*** Block opens ***
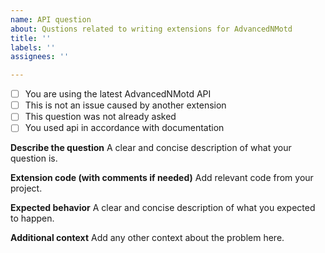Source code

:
 ```yaml
---
name: API question
about: Qustions related to writing extensions for AdvancedNMotd
title: ''
labels: ''
assignees: ''

---
```


- [ ] You are using the latest AdvancedNMotd API
- [ ] This is not an issue caused by another extension
- [ ] This question was not already asked
- [ ] You used api in accordance with documentation

**Describe the question**
A clear and concise description of what your question is.

**Extension code (with comments if needed)**
Add relevant code from your project.

**Expected behavior**
A clear and concise description of what you expected to happen.

**Additional context**
Add any other context about the problem here.
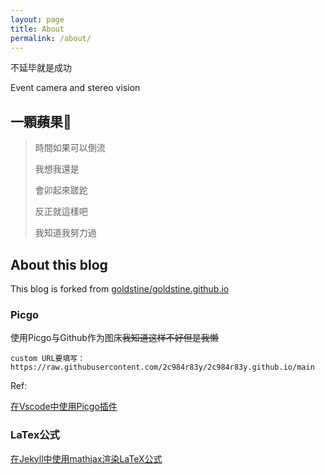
 ```yaml
---
layout: page
title: About
permalink: /about/
---
```

不延毕就是成功

Event camera and stereo vision

## 一顆蘋果🍎

> 時間如果可以倒流  
>
> 我想我還是  
>
> 會卯起來蹉跎  
>
> 反正就這樣吧  
>
> 我知道我努力過

## About this blog

This blog is forked from  [goldstine/goldstine.github.io](https://github.com/goldstine/goldstine.github.io)

### Picgo

使用Picgo与Github作为图床~~我知道这样不好但是我懒~~

`custom URL要填写：https://raw.githubusercontent.com/2c984r83y/2c984r83y.github.io/main`

Ref:

[在Vscode中使用Picgo插件](https://picgo.github.io/PicGo-Doc/zh/guide/config.html#github%E5%9B%BE%E5%BA%8A)

### LaTex公式

[在Jekyll中使用mathjax渲染LaTeX公式](https://luyuhuang.tech/2019/09/12/use-latex-in-jekyll.html)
*** Block closes ***
→ Exercise brief
Skip the pictures and copy exactly the lines from the one containing "- [ ] This question was not already asked" through the end of the material, both ends included.

→ Written answer
- [ ] This question was not already asked
- [ ] You used api in accordance with documentation

**Describe the question**
A clear and concise description of what your question is.

**Extension code (with comments if needed)**
Add relevant code from your project.

**Expected behavior**
A clear and concise description of what you expected to happen.

**Additional context**
Add any other context about the problem here.
 ```yaml
---
layout: page
title: About
permalink: /about/
---
```

不延毕就是成功

Event camera and stereo vision

## 一顆蘋果🍎

> 時間如果可以倒流  
>
> 我想我還是  
>
> 會卯起來蹉跎  
>
> 反正就這樣吧  
>
> 我知道我努力過

## About this blog

This blog is forked from  [goldstine/goldstine.github.io](https://github.com/goldstine/goldstine.github.io)

### Picgo

使用Picgo与Github作为图床~~我知道这样不好但是我懒~~

`custom URL要填写：https://raw.githubusercontent.com/2c984r83y/2c984r83y.github.io/main`

Ref:

[在Vscode中使用Picgo插件](https://picgo.github.io/PicGo-Doc/zh/guide/config.html#github%E5%9B%BE%E5%BA%8A)

### LaTex公式

[在Jekyll中使用mathjax渲染LaTeX公式](https://luyuhuang.tech/2019/09/12/use-latex-in-jekyll.html)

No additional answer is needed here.